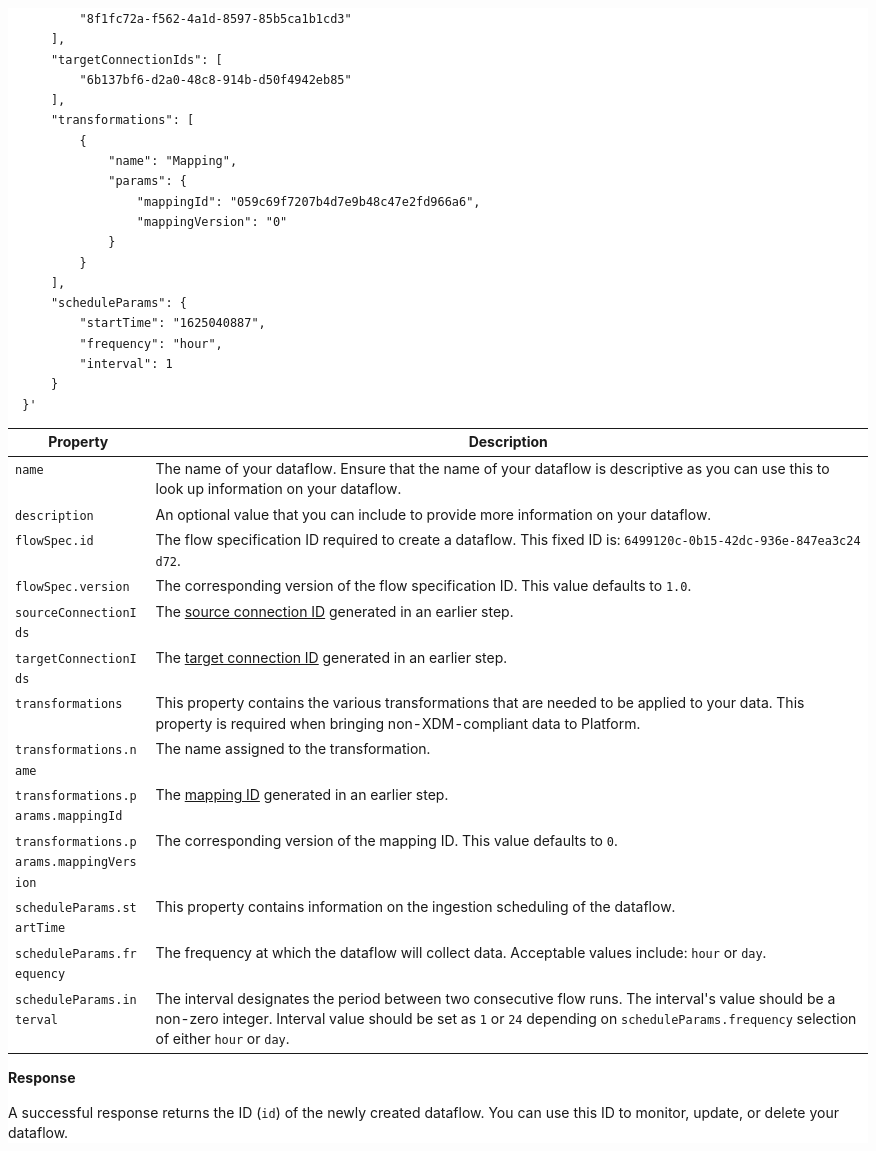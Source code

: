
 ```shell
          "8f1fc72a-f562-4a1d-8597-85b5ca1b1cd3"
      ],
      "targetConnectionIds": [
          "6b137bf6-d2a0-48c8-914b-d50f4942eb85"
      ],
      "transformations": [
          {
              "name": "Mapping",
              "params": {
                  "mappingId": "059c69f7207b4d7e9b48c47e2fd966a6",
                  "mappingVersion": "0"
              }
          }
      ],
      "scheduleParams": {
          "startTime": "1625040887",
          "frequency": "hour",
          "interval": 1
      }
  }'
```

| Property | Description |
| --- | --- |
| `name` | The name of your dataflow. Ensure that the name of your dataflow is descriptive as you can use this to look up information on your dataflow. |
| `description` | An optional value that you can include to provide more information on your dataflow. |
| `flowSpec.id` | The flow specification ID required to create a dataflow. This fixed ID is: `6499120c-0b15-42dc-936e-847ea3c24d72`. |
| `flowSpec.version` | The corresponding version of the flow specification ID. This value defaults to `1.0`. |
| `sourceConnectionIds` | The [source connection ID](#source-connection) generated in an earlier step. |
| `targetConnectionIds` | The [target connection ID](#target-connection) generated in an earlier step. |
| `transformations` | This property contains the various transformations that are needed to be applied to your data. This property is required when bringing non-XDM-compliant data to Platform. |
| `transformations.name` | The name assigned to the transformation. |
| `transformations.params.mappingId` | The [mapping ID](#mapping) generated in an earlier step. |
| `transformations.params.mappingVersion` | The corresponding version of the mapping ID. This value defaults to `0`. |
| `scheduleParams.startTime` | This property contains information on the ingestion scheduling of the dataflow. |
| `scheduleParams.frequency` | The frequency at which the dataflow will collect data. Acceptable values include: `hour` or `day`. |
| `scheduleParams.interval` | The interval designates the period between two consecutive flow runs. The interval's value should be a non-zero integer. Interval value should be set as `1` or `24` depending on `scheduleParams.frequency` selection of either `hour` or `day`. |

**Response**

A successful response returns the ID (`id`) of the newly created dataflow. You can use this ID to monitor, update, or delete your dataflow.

WHAT IS EXPECTED:
Without the pictures, write out the lines from the beginning of the entries through the line with "The frequency at".

ANSWER TO THE EXERCISE:
Source code

:
 ```shell
          "8f1fc72a-f562-4a1d-8597-85b5ca1b1cd3"
      ],
      "targetConnectionIds": [
          "6b137bf6-d2a0-48c8-914b-d50f4942eb85"
      ],
      "transformations": [
          {
              "name": "Mapping",
              "params": {
                  "mappingId": "059c69f7207b4d7e9b48c47e2fd966a6",
                  "mappingVersion": "0"
              }
          }
      ],
      "scheduleParams": {
          "startTime": "1625040887",
          "frequency": "hour",
          "interval": 1
      }
  }'
```

| Property | Description |
| --- | --- |
| `name` | The name of your dataflow. Ensure that the name of your dataflow is descriptive as you can use this to look up information on your dataflow. |
| `description` | An optional value that you can include to provide more information on your dataflow. |
| `flowSpec.id` | The flow specification ID required to create a dataflow. This fixed ID is: `6499120c-0b15-42dc-936e-847ea3c24d72`. |
| `flowSpec.version` | The corresponding version of the flow specification ID. This value defaults to `1.0`. |
| `sourceConnectionIds` | The [source connection ID](#source-connection) generated in an earlier step. |
| `targetConnectionIds` | The [target connection ID](#target-connection) generated in an earlier step. |
| `transformations` | This property contains the various transformations that are needed to be applied to your data. This property is required when bringing non-XDM-compliant data to Platform. |
| `transformations.name` | The name assigned to the transformation. |
| `transformations.params.mappingId` | The [mapping ID](#mapping) generated in an earlier step. |
| `transformations.params.mappingVersion` | The corresponding version of the mapping ID. This value defaults to `0`. |
| `scheduleParams.startTime` | This property contains information on the ingestion scheduling of the dataflow. |
| `scheduleParams.frequency` | The frequency at which the dataflow will collect data. Acceptable values include: `hour` or `day`. |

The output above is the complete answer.